Votre enquête traite de l’histoire de la classe petite-bourgeoise d’Athènes à la fin du 19ème et les débuts du 20ème siècle. Quelles sont les conditions principales qui définissent la consolidation de cette couche sociale, ainsi que son importance politique?

Selon mes estimations, la classe petite bourgeoise traditionnelle constituait à peu près un quart ou même un tiers de la population d’Athènes à l’époque. Les petites entreprises dominaient dans beaucoup de secteurs et profitaient de la hausse de la consommation liée à l’agrandissement d’Athènes. Dans le domaine de la manufacture, parallèlement aux produits industriels grecs ou importés, l’artisanat servait une bonne partie des besoins de la capitale ou même de la province: meubles, chaussures, couture constituaient des activités en plein essor sur Athènes en 1900. Il n’existait pas encore des supermarchés ou des grands magasins, essentiellement il n’y avait ni de grandes surfaces, et une grande partie de la demande était satisfaite par des petites et très petites entreprises, beaucoup plus qu’aujourd’hui. Dans bon nombre de celles-ci, seulement des membres de la famille étaient employés, tandis que souvent la distance sociale entre l’ouvrier et son petit-employeur n’était pas grande. Bien sûr, l’unité de ce qui constituait jadis le “monde de l’artisanat” uni (ou “peuple laboureur”, comme était le terme usité à l’époque pour désigner travailleurs manuels, salariés et indépendants) avait déjà été touchée. Les efforts pour le tenir en vie à travers la création d’associations professionnelles ralliant petits-employeurs et leurs employés à la fin du 19ème siècle n’a pas pu empêcher l’autonomisation organisationnelle des ouvriers au début du 20ème siècle.

La petite propriété et la petite production en Grèce ont été souvent traitées dans la bibliographie en tant qu’une condition particulière et dominante qui a déterminé la consolidation d’un supposé “exceptionnalisme grec”. Comment situez vous votre recherche par rapport à cette perspective analytique?

J’ai évité de me positionner directement sur ce sujet dans mon livre, du fait que j’ai estimé que ceci demande une recherche comparative sérieuse. Je considère, toutefois, qu’effectivement la formation sociale grecque est caractérisée par la petite taille des unités économiques par rapport à d’autres sociétés européennes: les entreprises industrielles et les petites propriétés agricoles sont caractéristiques. Cette donnée constitue évidemment un point de départ raisonnable pour comparaisons et interprétations: je ne pense pas que ce soit un hasard que le pays européen avec lequel la Grèce semble avoir le plus de points en commun quant au développement des choix politiques des petits bourgeois à la fin du 19ème et les débuts du 20ème siècle c’est la France – où existait aussi une importante classe de petits propriétaires dans la campagne mais aussi dans les villes.

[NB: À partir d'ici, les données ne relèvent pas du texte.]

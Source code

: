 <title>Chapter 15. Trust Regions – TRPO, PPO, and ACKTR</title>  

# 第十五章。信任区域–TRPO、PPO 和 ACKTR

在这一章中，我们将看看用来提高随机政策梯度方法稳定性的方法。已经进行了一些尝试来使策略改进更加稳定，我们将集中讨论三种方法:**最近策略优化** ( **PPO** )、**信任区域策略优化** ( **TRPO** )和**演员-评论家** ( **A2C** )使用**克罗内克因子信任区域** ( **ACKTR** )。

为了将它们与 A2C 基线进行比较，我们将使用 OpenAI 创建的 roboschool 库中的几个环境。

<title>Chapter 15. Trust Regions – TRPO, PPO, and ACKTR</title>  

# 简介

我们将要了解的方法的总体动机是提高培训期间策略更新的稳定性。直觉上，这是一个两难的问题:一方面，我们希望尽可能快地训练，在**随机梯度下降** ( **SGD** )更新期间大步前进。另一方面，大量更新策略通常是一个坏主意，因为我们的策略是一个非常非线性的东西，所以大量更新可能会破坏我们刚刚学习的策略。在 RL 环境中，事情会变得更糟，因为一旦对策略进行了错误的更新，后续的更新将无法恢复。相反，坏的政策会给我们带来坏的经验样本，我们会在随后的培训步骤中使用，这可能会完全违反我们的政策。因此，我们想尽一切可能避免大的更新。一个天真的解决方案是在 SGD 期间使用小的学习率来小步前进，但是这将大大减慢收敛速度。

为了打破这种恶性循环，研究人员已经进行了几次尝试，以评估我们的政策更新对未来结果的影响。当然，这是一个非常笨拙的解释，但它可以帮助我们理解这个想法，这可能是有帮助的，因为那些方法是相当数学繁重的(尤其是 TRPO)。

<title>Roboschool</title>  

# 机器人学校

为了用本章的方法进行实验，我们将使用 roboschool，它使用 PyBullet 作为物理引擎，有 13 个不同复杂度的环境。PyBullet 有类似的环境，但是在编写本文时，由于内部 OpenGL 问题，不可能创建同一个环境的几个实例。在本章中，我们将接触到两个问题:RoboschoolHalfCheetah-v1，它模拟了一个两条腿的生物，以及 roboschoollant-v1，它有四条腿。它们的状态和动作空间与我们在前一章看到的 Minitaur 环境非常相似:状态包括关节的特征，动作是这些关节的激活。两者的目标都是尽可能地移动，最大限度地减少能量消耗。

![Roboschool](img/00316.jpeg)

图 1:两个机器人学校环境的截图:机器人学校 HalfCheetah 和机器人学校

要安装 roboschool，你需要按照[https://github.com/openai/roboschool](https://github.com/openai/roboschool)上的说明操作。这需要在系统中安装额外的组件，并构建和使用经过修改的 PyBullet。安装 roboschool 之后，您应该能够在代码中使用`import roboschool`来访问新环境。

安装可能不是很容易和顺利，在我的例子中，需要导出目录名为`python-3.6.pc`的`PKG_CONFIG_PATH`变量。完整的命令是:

Il faudrait qu’on tienne en compte trois choses avant de commencer à formuler des analyses sur les particularités grecques. Premièrement, l’historiographie moderne, en Grèce mais aussi bien sûr internationalement, a dépassé le stade des comparaisons complexées et angoissées de chaque “pays à nous” avec le modèle de “civilisation” et de développement de l’Europe de l’Ouest. Ces comparaisons avaient souvent pour résultat de mettre en relief certaines failles, manques et faiblesses des sociétés qui ne sont pas “parvenues” à devenir des pays “normaux” du monde civilisé. Toutefois, il n’existe pas une seule voie vers le monde moderne; des comparaisons efficaces peuvent et doivent être effectuées en tenant compte d’autres pays aussi; l’eurocentrisme a subi une critique écrasante en ce qui concerne les déformations qu’il impose sur le savoir scientifique; de même, la montée économique de l’Asie pendant les dernières décennies nous conduit à réexaminer les schémas interprétatifs selon lesquels la primauté de l’Ouest va de soi.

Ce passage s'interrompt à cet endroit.